Wait... (Score:5, Funny)

by dark-br ( 473115 ) writes: on Wednesday March 23, 2005 @11:51AM (#12024235) Homepage

Damn Google!!! Do you mean this is not www.kuro5hin.org ??

Share
twitter facebook
The super-slashdotting (Score:5, Funny)

by kunkie ( 859716 ) writes: on Wednesday March 23, 2005 @11:54AM (#12024304)

I can imagine it now... The slashdotting to end all slashdots. If every site in google was 302 redirected to RIAA.com How amazing would that be...

Share
twitter facebook
- Re:The super-slashdotting (Score:3, Insightful)
  
  by Nessak ( 9218 ) writes:
  
  I think that is the RIAA wet dream -- to have every web page point to it. Don't they belive the only way to save music is to kill the web?
How to check if your site is being hijacked... (Score:5, Informative)

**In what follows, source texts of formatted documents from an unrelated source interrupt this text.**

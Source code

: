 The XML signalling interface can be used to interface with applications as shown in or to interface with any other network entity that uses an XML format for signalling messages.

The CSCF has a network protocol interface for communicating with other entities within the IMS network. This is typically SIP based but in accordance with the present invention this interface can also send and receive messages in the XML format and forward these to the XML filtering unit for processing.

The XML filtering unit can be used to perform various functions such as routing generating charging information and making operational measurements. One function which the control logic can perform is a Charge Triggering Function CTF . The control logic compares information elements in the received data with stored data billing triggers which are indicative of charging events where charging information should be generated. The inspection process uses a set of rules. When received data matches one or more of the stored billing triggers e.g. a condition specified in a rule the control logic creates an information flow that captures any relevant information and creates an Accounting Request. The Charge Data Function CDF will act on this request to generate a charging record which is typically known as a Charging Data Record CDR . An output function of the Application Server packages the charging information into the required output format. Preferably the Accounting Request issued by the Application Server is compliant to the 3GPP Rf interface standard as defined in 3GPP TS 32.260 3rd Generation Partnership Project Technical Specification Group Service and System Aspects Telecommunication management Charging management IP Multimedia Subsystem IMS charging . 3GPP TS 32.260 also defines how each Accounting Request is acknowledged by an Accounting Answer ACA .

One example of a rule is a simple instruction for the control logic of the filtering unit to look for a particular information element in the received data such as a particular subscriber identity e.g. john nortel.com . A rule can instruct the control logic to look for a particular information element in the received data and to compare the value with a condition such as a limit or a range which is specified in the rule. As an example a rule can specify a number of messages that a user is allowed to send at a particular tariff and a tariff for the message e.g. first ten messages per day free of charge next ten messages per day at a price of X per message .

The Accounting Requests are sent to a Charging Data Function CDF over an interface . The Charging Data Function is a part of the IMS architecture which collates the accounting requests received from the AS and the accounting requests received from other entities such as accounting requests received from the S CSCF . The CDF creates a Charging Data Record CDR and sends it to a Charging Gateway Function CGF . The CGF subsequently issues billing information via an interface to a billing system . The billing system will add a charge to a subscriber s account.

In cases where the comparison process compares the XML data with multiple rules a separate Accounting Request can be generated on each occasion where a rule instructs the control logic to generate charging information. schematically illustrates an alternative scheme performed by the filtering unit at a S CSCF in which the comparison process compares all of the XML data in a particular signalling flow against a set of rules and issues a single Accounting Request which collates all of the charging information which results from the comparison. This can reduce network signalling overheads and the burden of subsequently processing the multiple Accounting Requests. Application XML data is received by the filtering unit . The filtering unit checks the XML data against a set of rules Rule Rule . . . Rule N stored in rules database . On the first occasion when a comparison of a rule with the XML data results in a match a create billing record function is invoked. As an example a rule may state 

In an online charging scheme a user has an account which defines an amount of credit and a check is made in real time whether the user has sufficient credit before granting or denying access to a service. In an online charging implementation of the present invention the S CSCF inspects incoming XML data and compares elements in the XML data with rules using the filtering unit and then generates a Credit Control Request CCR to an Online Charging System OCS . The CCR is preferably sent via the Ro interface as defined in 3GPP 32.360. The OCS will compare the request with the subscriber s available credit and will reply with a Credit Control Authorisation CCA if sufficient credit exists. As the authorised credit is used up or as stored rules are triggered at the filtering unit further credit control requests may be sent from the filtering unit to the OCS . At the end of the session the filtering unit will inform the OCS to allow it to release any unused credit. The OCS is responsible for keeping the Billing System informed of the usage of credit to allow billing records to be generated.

by ites ( 600337 ) writes: on Wednesday March 23, 2005 @11:59AM (#12024370) Journal

1. search Google [slashdot.org] for 'allinurl:', e.g. 'allinurl:slashdot.org'.

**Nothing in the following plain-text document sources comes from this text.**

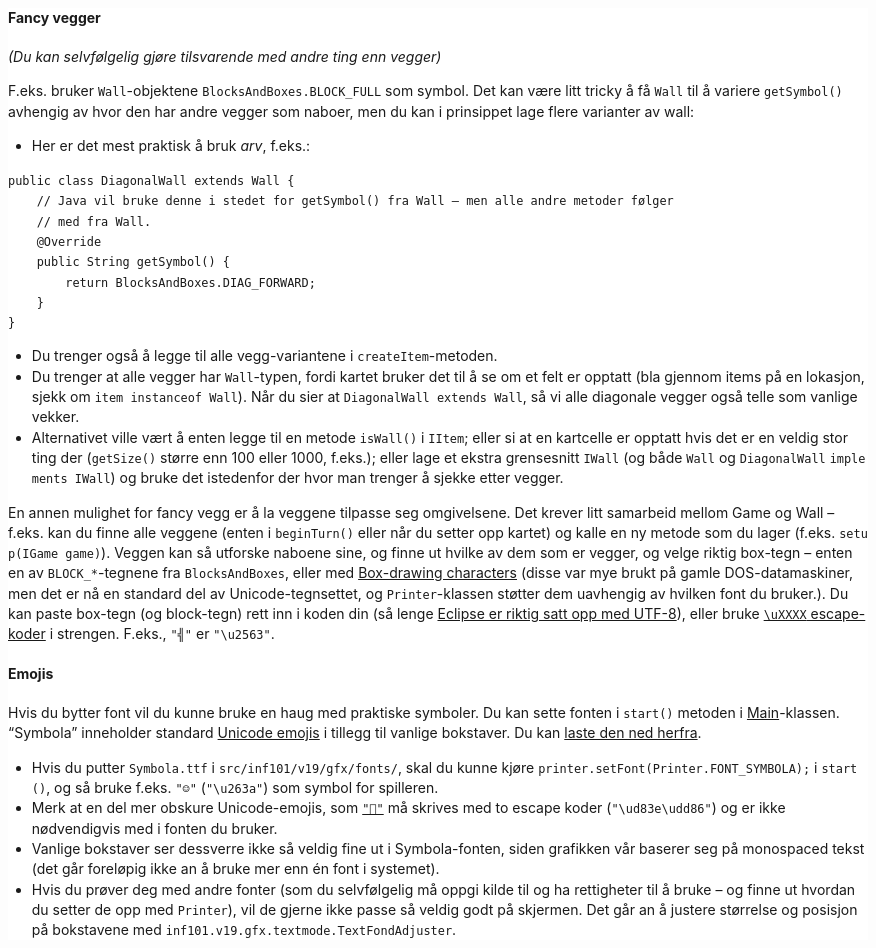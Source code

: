 #### Fancy vegger
*(Du kan selvfølgelig gjøre tilsvarende med andre ting enn vegger)*

F.eks. bruker `Wall`-objektene `BlocksAndBoxes.BLOCK_FULL` som symbol. Det kan være litt tricky å få `Wall` til å variere `getSymbol()` avhengig av hvor den har andre vegger som naboer, men du kan i prinsippet lage flere varianter av wall:
   * Her er det mest praktisk å bruk *arv*, f.eks.:

```
public class DiagonalWall extends Wall {
    // Java vil bruke denne i stedet for getSymbol() fra Wall – men alle andre metoder følger
    // med fra Wall.
	@Override
	public String getSymbol() {
		return BlocksAndBoxes.DIAG_FORWARD;
	}
}
```

   * Du trenger også å legge til alle vegg-variantene i `createItem`-metoden.
   * Du trenger at alle vegger har `Wall`-typen, fordi kartet bruker det til å se om et felt er opptatt (bla gjennom items på en lokasjon, sjekk om `item instanceof Wall`). Når du sier at `DiagonalWall extends Wall`, så vi alle diagonale vegger også telle som vanlige vekker.
   * Alternativet ville vært å enten legge til en metode `isWall()` i `IItem`; eller si at en kartcelle er opptatt hvis det er en veldig stor ting der (`getSize()` større enn 100 eller 1000, f.eks.); eller lage et ekstra grensesnitt `IWall` (og både `Wall` og `DiagonalWall` `implements IWall`) og bruke det istedenfor der hvor man trenger å sjekke etter vegger.

En annen mulighet for fancy vegg er å la veggene tilpasse seg omgivelsene. Det krever litt samarbeid mellom Game og Wall – f.eks. kan du finne alle veggene (enten i `beginTurn()` eller når du setter opp kartet) og kalle en ny metode som du lager (f.eks. `setup(IGame game)`). Veggen kan så utforske naboene sine, og finne ut hvilke av dem som er vegger, og velge riktig box-tegn – enten en av `BLOCK_*`-tegnene fra `BlocksAndBoxes`, eller med [Box-drawing characters](https://en.wikipedia.org/wiki/Box-drawing_character) (disse var mye brukt på gamle DOS-datamaskiner, men det er nå en standard del av Unicode-tegnsettet, og `Printer`-klassen støtter dem uavhengig av hvilken font du bruker.). Du kan paste box-tegn (og block-tegn) rett inn i koden din (så lenge [Eclipse er riktig satt opp med UTF-8](https://retting.ii.uib.no/inf101/inf101.v19/wikis/oppsett#fiks-for-tegnsett)), eller bruke [`\uXXXX` escape-koder](https://docs.oracle.com/javase/tutorial/java/data/characters.html) i strengen. F.eks., `"╣"` er `"\u2563"`.

#### Emojis
Hvis du bytter font vil du kunne bruke en haug med praktiske symboler. Du kan sette fonten i `start()` metoden i [Main](inf101/v19/rogue101/Main.java)-klassen. “Symbola” inneholder standard [Unicode emojis](https://en.wikipedia.org/wiki/Emoji#Unicode_blocks) i tillegg til vanlige bokstaver. Du kan [laste den ned herfra](http://users.teilar.gr/~g1951d/).

* Hvis du putter `Symbola.ttf` i `src/inf101/v19/gfx/fonts/`, skal du kunne kjøre `printer.setFont(Printer.FONT_SYMBOLA);` i `start()`, og så bruke f.eks. `"☺️"` (`"\u263a"`) som symbol for spilleren.
* Merk at en del mer obskure Unicode-emojis, som [`"🦆"`](https://en.wikipedia.org/wiki/%F0%9F%A6%86) må skrives med to escape koder (`"\ud83e\udd86"`) og er ikke nødvendigvis med i fonten du bruker.
* Vanlige bokstaver ser dessverre ikke så veldig fine ut i Symbola-fonten, siden grafikken vår baserer seg på monospaced tekst (det går foreløpig ikke an å bruke mer enn én font i systemet).
* Hvis du prøver deg med andre fonter (som du selvfølgelig må oppgi kilde til og ha rettigheter til å bruke – og finne ut hvordan du setter de opp med `Printer`), vil de gjerne ikke passe så veldig godt på skjermen. Det går an å justere størrelse og posisjon på bokstavene med `inf101.v19.gfx.textmode.TextFondAdjuster`.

2. copy and paste any dubious URLS into this tool [thinkhost.com] and check whether they're using 302 redirects or not.

3. Panic! /me notices that my company's web site has been thusly hijacked... and yes! Doing a Google search on the main text on my company's web site shows dozens of unrelated sites high in the ranking. None of these actually have the text on their pages.

One example: http://www.tradedoubler.it.

Luckily, the phrase in question is complete gibberish and no-one ever finds our site through Google, only by reputation and word of mouth.

Still, I think it's clear Google have a serious problem here...

Share
twitter facebook
- And how to report this to Google... (Score:3, Interesting)
  
  by ites ( 600337 ) writes:
  
  Email to webmaster@google.com with the keyword "canonicalpage".
  
  Google are not taking this problem seriously.
  
  I'd suggest that if your website is affected, you send an email as above.
Good explanation about 302 hijacking (Score:5, Informative)

by angio ( 33504 ) writes: on Wednesday March 23, 2005 @12:02PM (#12024408) Homepage

Someone posted a nice explanation of the phenomenon [webmasterworld.com] at webmasterworld.com.
302 hijacks work because Google goes to http://bad.site/ and gets redirected to http://good.site/. It then treats the contents of the bad.site as identical to that of good.site. The effect seems similar to if somebody simply copied an entire page off of your site (I'm not sure if it's actually more serious than this), but it's easier to do because you're just keeping a small table of redirections.
How serious is it? Don't know. It's pretty easy for a webmaster to check for hijacking and have her pages de-hijacked (see aforementioned article). It's probably not as screamingly awful as the threadwatch.org article suggests, but the redirector sites are rather annoying. Several of the comments in the webmaster article suggest that Google has already started moving on the problem.

Share
twitter facebook
- Re:Good explanation about 302 hijacking (Score:3, Informative)
  
  by Col. Klink (retired) ( 11632 ) writes:
  
  > The effect seems similar to if somebody simply copied an entire page off of your site (I'm not sure if it's actually more serious than this), but it's easier to do because you're just keeping a small table of redirections.
  
  The key here is that only googlebot is redirected. If you simply copied someone else's site, everyone would still get the info they were looking for. However, if you only redirect googlebot, you can redirect others to whatever you want.
- Comment removed (Score:4, Informative)
  
  by account_deleted ( 4530225 ) writes: on Wednesday March 23, 2005 @01:23PM (#12025517)
  
  Comment removed based on user account deletion
  
  Parent Share
  twitter facebook
Not a surprise (Score:5, Interesting)

by faust2097 ( 137829 ) writes: on Wednesday March 23, 2005 @12:04PM (#12024439)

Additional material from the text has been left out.